Die Reformer Gerhard Augst und Martin Luther
Frau Rektorin Dr. Renate Maria Menges wünscht weitere Vereinfachungen der Rechtschreibung. Am 11.02.2001 schrieb sie wörtlich: Ich plädiere für eine weitere enorme Vereinfachung besonders der Groß- und Kleinschreibung, der Zusammen- und Getrenntschreibung und eine Vereinfachung des ß. Leider müsste das nach meiner Anschauung ganz verschwinden.
Ich habe daher in die Lutherbibel von 1545 hineingeschaut:
D. Martin Luther: Biblia: das ist: Die gantze Heilige Schrifft: Deudsch. Auffs new zugericht. Begnadet mit Kurfürstlicher zu Sachsen Freiheit. Gedruckt zu Wittemberg / Durch Hans Lufft, MDXLV (1545). Allerdings ist die Sprache des 16. Jahrhunderts, das Frühneuhochdeutsche, im Gegensatz zu unserer heutigen Sprache in ihrer Entwicklung noch nicht fest abgeschlossen, sondern im Werden begriffen. Daher gibt es ein Nebeneinander verschiedener Schreibformen. Die Schreibweise unterliegt noch keinen festen Regeln, und häufig wird eine rein phonetische Schreibweise angewandt ohne Rücksicht auf Stamm und Herkunft des betreffenden Wortes. Diese Lutherbibel enthält aber das, was Frau Dr. Menges wünscht, z.B.
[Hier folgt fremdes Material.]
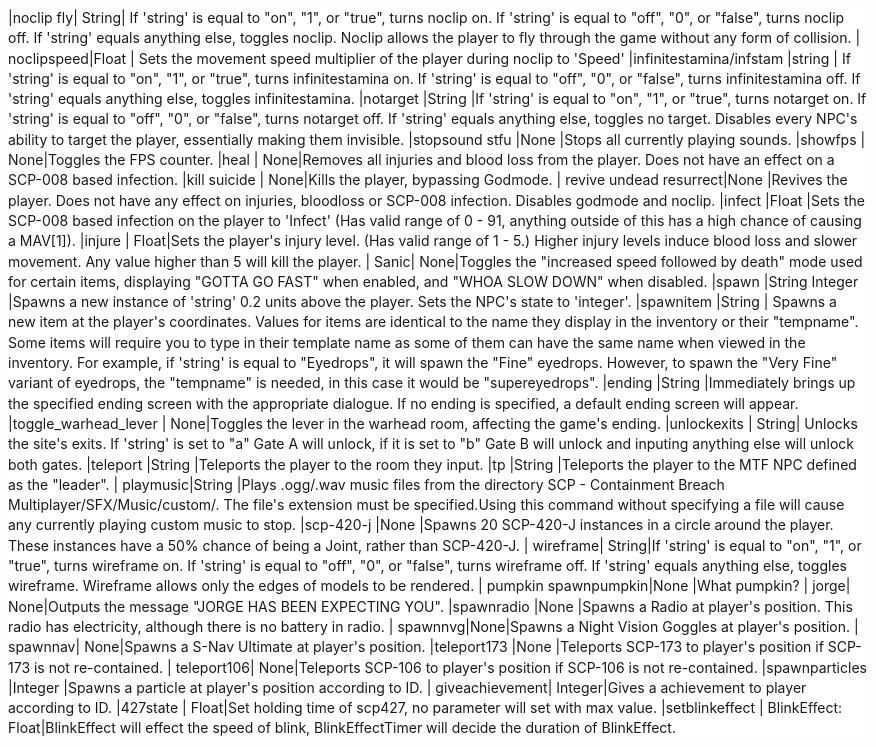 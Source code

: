   |noclip fly| String| If 'string' is equal to "on", "1", or "true", turns noclip on. If 'string' is equal to "off", "0", or "false", turns noclip off. If 'string' equals anything else, toggles noclip. Noclip allows the player to fly through the game without any form of collision.
  | noclipspeed|Float | Sets the movement speed multiplier of the player during noclip to 'Speed'
  |infinitestamina/infstam |string | If 'string' is equal to "on", "1", or "true", turns infinitestamina on. If 'string' is equal to "off", "0", or "false", turns infinitestamina off. If 'string' equals anything else, toggles infinitestamina.
|notarget |String |If 'string' is equal to "on", "1", or "true", turns notarget on. If 'string' is equal to "off", "0", or "false", turns notarget off. If 'string' equals anything else, toggles no target. Disables every NPC's ability to target the player, essentially making them invisible.
  |stopsound stfu |None |Stops all currently playing sounds.
  |showfps | None|Toggles the FPS counter.
  |heal | None|Removes all injuries and blood loss from the player. Does not have an effect on a SCP-008 based infection.
  |kill suicide | None|Kills the player, bypassing Godmode.
  | revive undead resurrect|None |Revives the player. Does not have any effect on injuries, bloodloss or SCP-008 infection. Disables godmode and noclip.
  |infect |Float |Sets the SCP-008 based infection on the player to 'Infect' (Has valid range of 0 - 91, anything outside of this has a high chance of causing a MAV[1]).
  |injure | 	Float|Sets the player's injury level. (Has valid range of 1 - 5.) Higher injury levels induce blood loss and slower movement. Any value higher than 5 will kill the player.
  | Sanic| None|Toggles the "increased speed followed by death" mode used for certain items, displaying "GOTTA GO FAST" when enabled, and "WHOA SLOW DOWN" when disabled.
  |spawn |String Integer |Spawns a new instance of 'string' 0.2 units above the player. Sets the NPC's state to 'integer'.
|spawnitem	 |String |	Spawns a new item at the player's coordinates. Values for items are identical to the name they display in the inventory or their "tempname". Some items will require you to type in their template name as some of them can have the same name when viewed in the inventory. For example, if 'string' is equal to "Eyedrops", it will spawn the "Fine" eyedrops. However, to spawn the "Very Fine" variant of eyedrops, the "tempname" is needed, in this case it would be "supereyedrops".
  |ending |String |Immediately brings up the specified ending screen with the appropriate dialogue. If no ending is specified, a default ending screen will appear.
  |toggle_warhead_lever | None|Toggles the lever in the warhead room, affecting the game's ending.
  |unlockexits | String|	Unlocks the site's exits. If 'string' is set to "a" Gate A will unlock, if it is set to "b" Gate B will unlock and inputing anything else will unlock both gates.
  |teleport |String |Teleports the player to the room they input.
  |tp |String |Teleports the player to the MTF NPC defined as the "leader".
  | playmusic|String |Plays .ogg/.wav music files from the directory SCP - Containment Breach Multiplayer/SFX/Music/custom/. The file's extension must be specified.Using this command without specifying a file will cause any currently playing custom music to stop.
  |scp-420-j |None |Spawns 20 SCP-420-J instances in a circle around the player. These instances have a 50% chance of being a Joint, rather than SCP-420-J.
  | wireframe| String|If 'string' is equal to "on", "1", or "true", turns wireframe on. If 'string' is equal to "off", "0", or "false", turns wireframe off. If 'string' equals anything else, toggles wireframe. Wireframe allows only the edges of models to be rendered.
  | pumpkin spawnpumpkin|None |What pumpkin?
| jorge| None|Outputs the message "JORGE HAS BEEN EXPECTING YOU".
  |spawnradio |None |Spawns a Radio at player's position. This radio has electricity, although there is no battery in radio.
  | spawnnvg|None|Spawns a Night Vision Goggles at player's position.
  | spawnnav| None|Spawns a S-Nav Ultimate at player's position.
  |teleport173	 |None |Teleports SCP-173 to player's position if SCP-173 is not re-contained.
  | teleport106| None|Teleports SCP-106 to player's position if SCP-106 is not re-contained.
  |spawnparticles |Integer |Spawns a particle at player's position according to ID.
  | giveachievement| Integer|Gives a achievement to player according to ID.
  |427state | Float|Set holding time of scp427, no parameter will set with max value.
  |setblinkeffect | BlinkEffect: Float|BlinkEffect will effect the speed of blink, BlinkEffectTimer will decide the duration of BlinkEffect.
1. Kleinschreibung: abend, abendmal, apoteke (sogar ohne das Dehnungs-h!), freiheit, gasthaus, pöbel 2. Doppel-s-Schreibung wie in der Schweiz: anbeissen, beschliessen, büssen, einreissen, schiessen 3. Wörter ohne Dehnungs-h: abnemen, annemen, dahinfaren, einfüren, fortfaren, rüren, zurückkeren 4. Aber schon die Getrenntschreibung findet man seltener: davon tun, drauf geben, wol machen. Die Zusammenschreibung hatte schon in größerem Umfang begonnen.
Wer sich über die von den Reformern angestrebte Kleinschreibung näher informieren will, kann einmal die Netzseite des Bundes für vereinfachte rechtschreibung (BVR) in Zürich besuchen: http://www.sprache.org. Der letzte Besucher dort war ich am 06.11.2000. Das zeigt, wie gering das Interesse an der Kleinschreibung wirklich ist. Im Sinne der Schweizer ss- und Kleinschreiber war Martin Luther ein moderner Mann. Sollen wir also zur Schreibweise des Reformators Dr. Martin Luther zurückkehren, wie die Reformer und Frau Dr. Renate Maria Menges es nach wie vor wünschen? Der Angriff der Reformer auf unsere moderne Schreibweise scheiterte schon einmal.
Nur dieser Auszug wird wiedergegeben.